What needs to be done: Start at the line containing "100KB per chunk" and transcribe every line exactly through the end of the records below, and only those lines.

───── Source data ─────

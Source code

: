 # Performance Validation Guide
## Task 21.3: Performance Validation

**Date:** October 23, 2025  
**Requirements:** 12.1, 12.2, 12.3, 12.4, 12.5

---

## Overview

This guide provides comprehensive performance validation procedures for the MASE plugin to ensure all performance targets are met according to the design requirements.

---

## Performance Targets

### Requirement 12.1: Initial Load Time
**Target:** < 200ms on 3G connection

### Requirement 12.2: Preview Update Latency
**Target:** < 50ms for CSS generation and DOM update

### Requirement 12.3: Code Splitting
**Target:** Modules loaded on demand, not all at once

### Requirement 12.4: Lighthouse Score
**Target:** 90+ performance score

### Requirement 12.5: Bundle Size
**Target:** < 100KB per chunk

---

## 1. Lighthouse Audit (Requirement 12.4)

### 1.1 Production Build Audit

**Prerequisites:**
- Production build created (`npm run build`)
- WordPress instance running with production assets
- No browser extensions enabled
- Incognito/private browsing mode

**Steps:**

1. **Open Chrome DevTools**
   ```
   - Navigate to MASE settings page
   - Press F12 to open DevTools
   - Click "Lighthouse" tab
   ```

─────

Written response:
**Target:** < 100KB per chunk

---

## 1. Lighthouse Audit (Requirement 12.4)

### 1.1 Production Build Audit

**Prerequisites:**
- Production build created (`npm run build`)
- WordPress instance running with production assets
- No browser extensions enabled
- Incognito/private browsing mode

**Steps:**

1. **Open Chrome DevTools**
   ```
   - Navigate to MASE settings page
   - Press F12 to open DevTools
   - Click "Lighthouse" tab
   ```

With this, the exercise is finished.